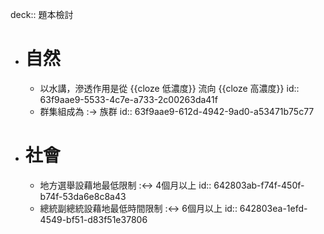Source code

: deck:: 題本檢討

- # 自然
	- 以水講，滲透作用是從 {{cloze 低濃度}} 流向 {{cloze 高濃度}}
	  id:: 63f9aae9-5533-4c7e-a733-2c00263da41f
	- 群集組成為 :-> 族群
	  id:: 63f9aae9-612d-4942-9ad0-a53471b75c77
- # 社會
	- 地方選舉設藉地最低限制 :<-> 4個月以上
	  id:: 642803ab-f74f-450f-b74f-53da6e8c8a43
	- 總統副總統設藉地最低時間限制 :<-> 6個月以上
	  id:: 642803ea-1efd-4549-bf51-d83f51e37806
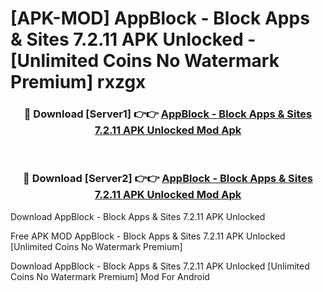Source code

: # [APK-MOD] AppBlock - Block Apps & Sites 7.2.11 APK Unlocked - [Unlimited Coins No Watermark Premium] rxzgx



<div align="center">
<h3>🔴 Download [Server1] 👉👉 <a href="https://momento.my/?title=AppBlock_-_Block_Apps_&_Sites_7.2.11_APK_Unlocked">AppBlock - Block Apps & Sites 7.2.11 APK Unlocked Mod Apk</a></h3><br>

<h3>🔴 Download [Server2] 👉👉 <a href="https://momento.my/?title=AppBlock_-_Block_Apps_&_Sites_7.2.11_APK_Unlocked">AppBlock - Block Apps & Sites 7.2.11 APK Unlocked Mod Apk</a></h3>
</div>



Download AppBlock - Block Apps & Sites 7.2.11 APK Unlocked 

Free APK MOD AppBlock - Block Apps & Sites 7.2.11 APK Unlocked [Unlimited Coins No Watermark Premium]

Download AppBlock - Block Apps & Sites 7.2.11 APK Unlocked [Unlimited Coins No Watermark Premium] Mod For Android
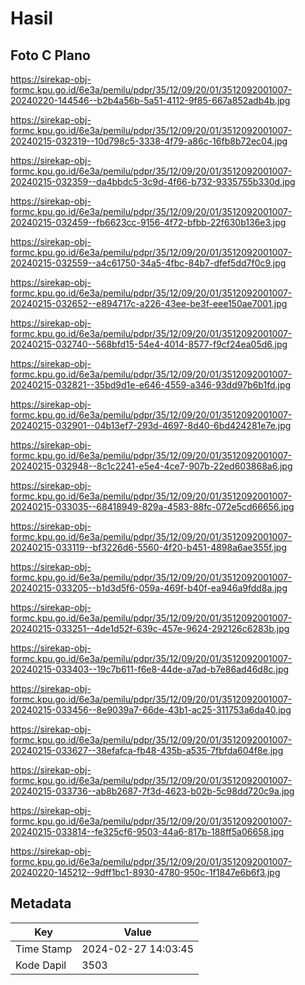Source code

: # Hasil

## Foto C Plano

https://sirekap-obj-formc.kpu.go.id/6e3a/pemilu/pdpr/35/12/09/20/01/3512092001007-20240220-144546--b2b4a56b-5a51-4112-9f85-667a852adb4b.jpg

https://sirekap-obj-formc.kpu.go.id/6e3a/pemilu/pdpr/35/12/09/20/01/3512092001007-20240215-032319--10d798c5-3338-4f79-a86c-16fb8b72ec04.jpg

https://sirekap-obj-formc.kpu.go.id/6e3a/pemilu/pdpr/35/12/09/20/01/3512092001007-20240215-032359--da4bbdc5-3c9d-4f66-b732-9335755b330d.jpg

https://sirekap-obj-formc.kpu.go.id/6e3a/pemilu/pdpr/35/12/09/20/01/3512092001007-20240215-032459--fb6623cc-9156-4f72-bfbb-22f630b136e3.jpg

https://sirekap-obj-formc.kpu.go.id/6e3a/pemilu/pdpr/35/12/09/20/01/3512092001007-20240215-032559--a4c61750-34a5-4fbc-84b7-dfef5dd7f0c9.jpg

https://sirekap-obj-formc.kpu.go.id/6e3a/pemilu/pdpr/35/12/09/20/01/3512092001007-20240215-032652--e894717c-a226-43ee-be3f-eee150ae7001.jpg

https://sirekap-obj-formc.kpu.go.id/6e3a/pemilu/pdpr/35/12/09/20/01/3512092001007-20240215-032740--568bfd15-54e4-4014-8577-f9cf24ea05d6.jpg

https://sirekap-obj-formc.kpu.go.id/6e3a/pemilu/pdpr/35/12/09/20/01/3512092001007-20240215-032821--35bd9d1e-e646-4559-a346-93dd97b6b1fd.jpg

https://sirekap-obj-formc.kpu.go.id/6e3a/pemilu/pdpr/35/12/09/20/01/3512092001007-20240215-032901--04b13ef7-293d-4697-8d40-6bd424281e7e.jpg

https://sirekap-obj-formc.kpu.go.id/6e3a/pemilu/pdpr/35/12/09/20/01/3512092001007-20240215-032948--8c1c2241-e5e4-4ce7-907b-22ed603868a6.jpg

https://sirekap-obj-formc.kpu.go.id/6e3a/pemilu/pdpr/35/12/09/20/01/3512092001007-20240215-033035--68418949-829a-4583-88fc-072e5cd66656.jpg

https://sirekap-obj-formc.kpu.go.id/6e3a/pemilu/pdpr/35/12/09/20/01/3512092001007-20240215-033119--bf3226d6-5560-4f20-b451-4898a6ae355f.jpg

https://sirekap-obj-formc.kpu.go.id/6e3a/pemilu/pdpr/35/12/09/20/01/3512092001007-20240215-033205--b1d3d5f6-059a-469f-b40f-ea946a9fdd8a.jpg

https://sirekap-obj-formc.kpu.go.id/6e3a/pemilu/pdpr/35/12/09/20/01/3512092001007-20240215-033251--4de1d52f-639c-457e-9624-292126c6283b.jpg

https://sirekap-obj-formc.kpu.go.id/6e3a/pemilu/pdpr/35/12/09/20/01/3512092001007-20240215-033403--19c7b611-f6e8-44de-a7ad-b7e86ad46d8c.jpg

https://sirekap-obj-formc.kpu.go.id/6e3a/pemilu/pdpr/35/12/09/20/01/3512092001007-20240215-033456--8e9039a7-66de-43b1-ac25-311753a6da40.jpg

https://sirekap-obj-formc.kpu.go.id/6e3a/pemilu/pdpr/35/12/09/20/01/3512092001007-20240215-033627--38efafca-fb48-435b-a535-7fbfda604f8e.jpg

https://sirekap-obj-formc.kpu.go.id/6e3a/pemilu/pdpr/35/12/09/20/01/3512092001007-20240215-033736--ab8b2687-7f3d-4623-b02b-5c98dd720c9a.jpg

https://sirekap-obj-formc.kpu.go.id/6e3a/pemilu/pdpr/35/12/09/20/01/3512092001007-20240215-033814--fe325cf6-9503-44a6-817b-188ff5a06658.jpg

https://sirekap-obj-formc.kpu.go.id/6e3a/pemilu/pdpr/35/12/09/20/01/3512092001007-20240220-145212--9dff1bc1-8930-4780-950c-1f1847e6b6f3.jpg


## Metadata

| Key        | Value               |
| ---------- | ------------------- |
| Time Stamp | 2024-02-27 14:03:45 |
| Kode Dapil | 3503                |




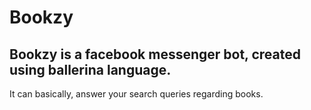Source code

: # Bookzy
Bookzy is a facebook messenger bot, created using ballerina language.
--------------------------------------------------------------------
It can basically, answer your search queries regarding books. 
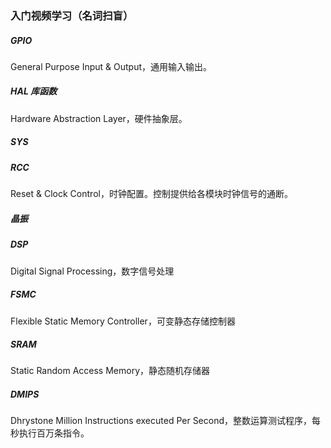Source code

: ### 入门视频学习（名词扫盲）

##### GPIO

General Purpose Input & Output，通用输入输出。

##### HAL 库函数

Hardware Abstraction Layer，硬件抽象层。

##### SYS

##### RCC

Reset & Clock Control，时钟配置。控制提供给各模块时钟信号的通断。

##### 晶振

##### DSP

Digital Signal Processing，数字信号处理

##### FSMC

Flexible Static Memory Controller，可变静态存储控制器

##### SRAM

Static Random Access Memory，静态随机存储器

##### DMIPS

Dhrystone Million Instructions executed Per Second，整数运算测试程序，每秒执行百万条指令。
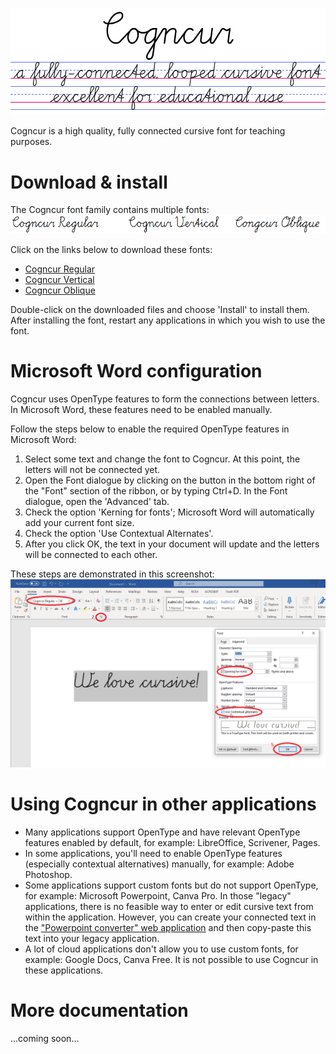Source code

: ![Text in cursive: Cogncur - a fully-connected, looped cursive font - excellent for education use](documentation/images/intro.png)

Cogncur is a high quality, fully connected cursive font for teaching purposes. 

# Download & install
The Cogncur font family contains multiple fonts:
![Cursive text in various styles](documentation/images/fontstyles.png)

Click on the links below to download these fonts:
* [Cogncur Regular](https://github.com/syboor/cogncur/raw/main/fonts/cogncur.ttf)
* [Cogncur Vertical](https://github.com/syboor/cogncur/raw/main/fonts/cogncurvertical.ttf)
* [Cogncur Oblique](https://github.com/syboor/cogncur/raw/main/fonts/cogncuroblique.ttf)

Double-click on the downloaded files and choose 'Install' to install them.
After installing the font, restart any applications in which you wish to use the font.

# Microsoft Word configuration
Cogncur uses OpenType features to form the connections between letters. In Microsoft Word, these features need to be enabled manually.

Follow the steps below to enable the required OpenType features in Microsoft Word:
1. Select some text and change the font to Cogncur. At this point, the letters will not be connected yet.
2. Open the Font dialogue by clicking on the button in the bottom right of the "Font" section of the ribbon, or by typing Ctrl+D. In the Font dialogue, open the 'Advanced' tab.
3. Check the option 'Kerning for fonts'; Microsoft Word will automatically add your current font size.
4. Check the option 'Use Contextual Alternates'.
5. After you click OK, the text in your document will update and the letters will be connected to each other.
   
These steps are demonstrated in this screenshot:
![Screenshot from Microsoft Word](documentation/images/msword_en.png)

# Using Cogncur in other applications
* Many applications support OpenType and have relevant OpenType features enabled by default, for example: LibreOffice, Scrivener, Pages.
* In some applications, you'll need to enable OpenType features (especially contextual alternatives) manually, for example: Adobe Photoshop.
* Some applications support custom fonts but do not support OpenType, for example: Microsoft Powerpoint, Canva Pro. In those "legacy" applications, there is no feasible way to enter or edit cursive text from within the application. However, you can create your connected text in the ["Powerpoint converter" web application](https://cogncur.com/powerpoint) and then copy-paste this text into your legacy application.
* A lot of cloud applications don't allow you to use custom fonts, for example: Google Docs, Canva Free. It is not possible to use Cogncur in these applications.

# More documentation
...coming soon...
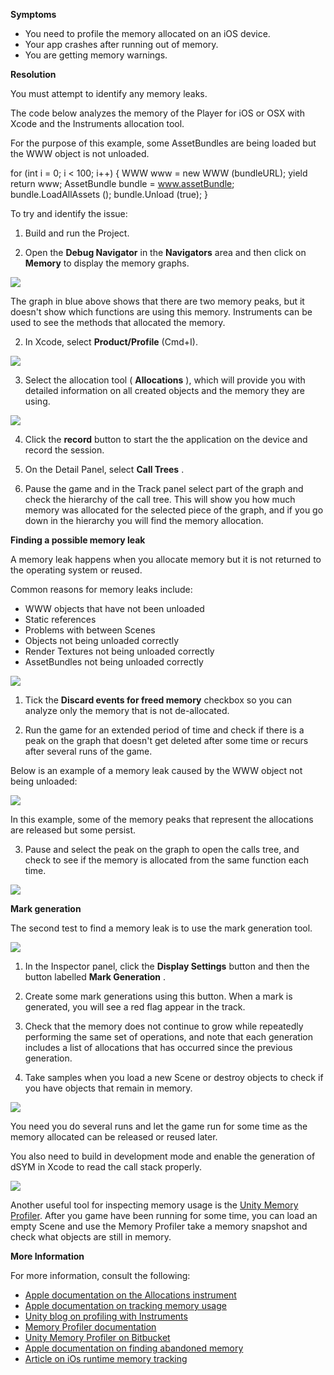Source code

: 
        

**Symptoms** 

*   You need to profile the memory allocated on an iOS device.
*   Your app crashes after running out of memory.
*   You are getting memory warnings.

**Resolution** 

You must attempt to identify any memory leaks.

The code below analyzes the memory of the Player for iOS or OSX with Xcode and the Instruments allocation tool.

For the purpose of this example, some AssetBundles are being loaded but the WWW object is not unloaded.

for (int i = 0; i < 100; i++) 
    {
    WWW www = new WWW (bundleURL);
    yield return www;
    AssetBundle bundle = www.assetBundle;
    bundle.LoadAllAssets ();
    bundle.Unload (true);
    }

To try and identify the issue:

1. Build and run the Project.

2. Open the **Debug Navigator** in the **Navigators** area and then click on **Memory** to display the memory graphs.

![](/hc/en-us/article_attachments/115001591603/1.png)

The graph in blue above shows that there are two memory peaks, but it doesn't show which functions are using this memory. Instruments can be used to see the methods that allocated the memory.

2. In Xcode, select **Product/Profile** (Cmd+I).

![](/hc/en-us/article_attachments/115001591623/2.png)

3. Select the allocation tool ( **Allocations** ), which will provide you with detailed information on all created objects and the memory they are using.

![](/hc/en-us/article_attachments/115001591643/3.png)

4. Click the **record** button to start the the application on the device and record the session.

5. On the Detail Panel, select **Call Trees** .

6. Pause the game and in the Track panel select part of the graph and check the hierarchy of the call tree. This will show you how much memory was allocated for the selected piece of the graph, and if you go down in the hierarchy you will find the memory allocation.

**Finding a possible memory leak** 

A memory leak happens when you allocate memory but it is not returned to the operating system or reused.

Common reasons for memory leaks include:

*   WWW objects that have not been unloaded
*   Static references
*   Problems with between Scenes 
*   Objects not being unloaded correctly
*   Render Textures not being unloaded correctly
*   AssetBundles not being unloaded correctly

![](/hc/en-us/article_attachments/115001643366/A.png)

1. Tick the **Discard events for freed memory** checkbox so you can analyze only the memory that is not de-allocated.

2. Run the game for an extended period of time and check if there is a peak on the graph that doesn't get deleted after some time or recurs after several runs of the game.

Below is an example of a memory leak caused by the WWW object not being unloaded:

![](/hc/en-us/article_attachments/115001603166/4.png)

In this example, some of the memory peaks that represent the allocations are released but some persist.

3. Pause and select the peak on the graph to open the calls tree, and check to see if the memory is allocated from the same function each time.

![](/hc/en-us/article_attachments/115001603186/5.png)

**Mark generation** 

The second test to find a memory leak is to use the mark generation tool.

![](/hc/en-us/article_attachments/115001643406/B.png)

1. In the Inspector panel, click the **Display Settings** button and then the button labelled **Mark Generation** .

2. Create some mark generations using this button. When a mark is generated, you will see a red flag appear in the track.

3. Check that the memory does not continue to grow while repeatedly performing the same set of operations, and note that each generation includes a list of allocations that has occurred since the previous generation.

4. Take samples when you load a new Scene or destroy objects to check if you have objects that remain in memory.

![](/hc/en-us/article_attachments/115001603246/6.png)

You need you do several runs and let the game run for some time as the memory allocated can be released or reused later.

You also need to build in development mode and enable the generation of dSYM in Xcode to read the call stack properly.

![](/hc/en-us/article_attachments/115001603286/7.png)

Another useful tool for inspecting memory usage is the [Unity Memory Profiler](https://bitbucket.org/Unity-Technologies/memoryprofiler). After you game have been running for some time, you can load an empty Scene and use the Memory Profiler take a memory snapshot and check what objects are still in memory.

**More Information** 

For more information, consult the following:

*   [Apple documentation on the Allocations instrument](https://developer.apple.com/library/content/documentation/DeveloperTools/Conceptual/InstrumentsUserGuide/Instrument-Allocations.html)
*   [Apple documentation on tracking memory usage](https://developer.apple.com/library/content/documentation/Performance/Conceptual/ManagingMemory/Articles/FindingPatterns.html)
*   [Unity blog on profiling with Instruments](https://blogs.unity3d.com/2016/02/01/profiling-with-instruments/)
*   [Memory Profiler documentation](https://docs.unity3d.com/Manual/ProfilerMemory.html)
*   [Unity Memory Profiler on Bitbucket](https://bitbucket.org/Unity-Technologies/memoryprofiler)
*   [Apple documentation on finding abandoned memory](https://developer.apple.com/library/content/documentation/DeveloperTools/Conceptual/InstrumentsUserGuide/FindingAbandonedMemory.html)
*   [Article on iOs runtime memory tracking](https://support.unity3d.com/hc/en-us/articles/115000172606)
      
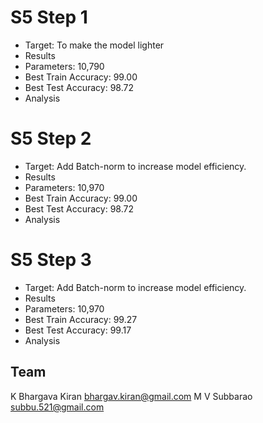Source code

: # S5 Step 1

* Target: To make the model lighter
* Results
* Parameters: 10,790
* Best Train Accuracy: 99.00
* Best Test Accuracy: 98.72
* Analysis

# S5 Step 2

* Target: Add Batch-norm to increase model efficiency.
* Results
* Parameters: 10,970
* Best Train Accuracy: 99.00
* Best Test Accuracy: 98.72
* Analysis

# S5 Step 3

* Target: Add Batch-norm to increase model efficiency.
* Results
* Parameters: 10,970
* Best Train Accuracy: 99.27
* Best Test Accuracy: 99.17
* Analysis






## Team
K Bhargava Kiran 
bhargav.kiran@gmail.com
M V Subbarao
subbu.521@gmail.com

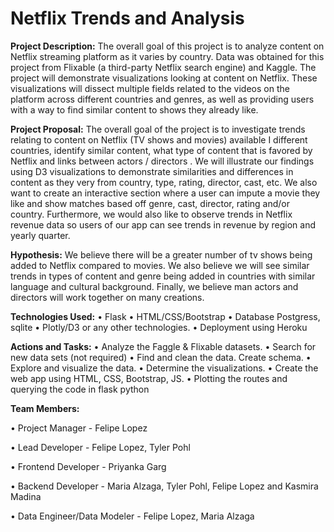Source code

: 
# Netflix Trends and Analysis 

**Project Description:** The overall goal of this project is to analyze content on Netflix streaming platform as it varies by country. Data was obtained for this project from Flixable (a third-party Netflix search engine) and Kaggle. The project will demonstrate visualizations looking at content on Netflix. These visualizations will dissect multiple fields related to the videos on the platform across different countries and genres, as well as providing users with a way to find similar content to shows they already like.

**Project Proposal:** The overall goal of the project is to investigate trends relating to content on Netflix (TV shows and movies) available I different countries, identify similar content, what type of content that is favored by Netflix and links between actors / directors . We will illustrate our findings using D3 visualizations to demonstrate similarities and differences in content as they very from country, type, rating, director, cast, etc. We also want to create an interactive section where a user can impute a movie they like and show matches based off genre, cast, director, rating and/or country. Furthermore, we would also like to observe trends in Netflix revenue data so users of our app can see trends in revenue by region and yearly quarter.

**Hypothesis:** We believe there will be a greater number of tv shows being added to Netflix compared to movies. We also believe we will see similar trends in types of content and genre being added in countries with similar language and cultural background. Finally, we believe man actors and directors will work together on many creations.

**Technologies Used:** • Flask • HTML/CSS/Bootstrap • Database Postgress, sqlite • Plotly/D3 or any other technologies. • Deployment using Heroku

**Actions and Tasks:** • Analyze the Faggle & Flixable datasets. • Search for new data sets (not required) • Find and clean the data. Create schema. • Explore and visualize the data. • Determine the visualizations. • Create the web app using HTML, CSS, Bootstrap, JS. • Plotting the routes and querying the code in flask python

**Team Members:**

•	Project Manager - Felipe Lopez

•	Lead Developer - Felipe Lopez, Tyler Pohl

•	Frontend Developer - Priyanka Garg

•	Backend Developer - Maria Alzaga, Tyler Pohl, Felipe Lopez and Kasmira Madina

•	Data Engineer/Data Modeler - Felipe Lopez, Maria Alzaga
_ _ _ _
#### [Exercise brief]
Copy everything above from the line holding "##### DMIPS" down to the line holding "Click on the links", both ends included, exactly as it stands and without the pictures.

#### [Solution]
##### DMIPS

Dhrystone Million Instructions executed Per Second，整数运算测试程序，每秒执行百万条指令。
Source code

: ![Text in cursive: Cogncur - a fully-connected, looped cursive font - excellent for education use](documentation/images/intro.png)

Cogncur is a high quality, fully connected cursive font for teaching purposes. 

# Download & install
The Cogncur font family contains multiple fonts:
![Cursive text in various styles](documentation/images/fontstyles.png)

Click on the links below to download these fonts:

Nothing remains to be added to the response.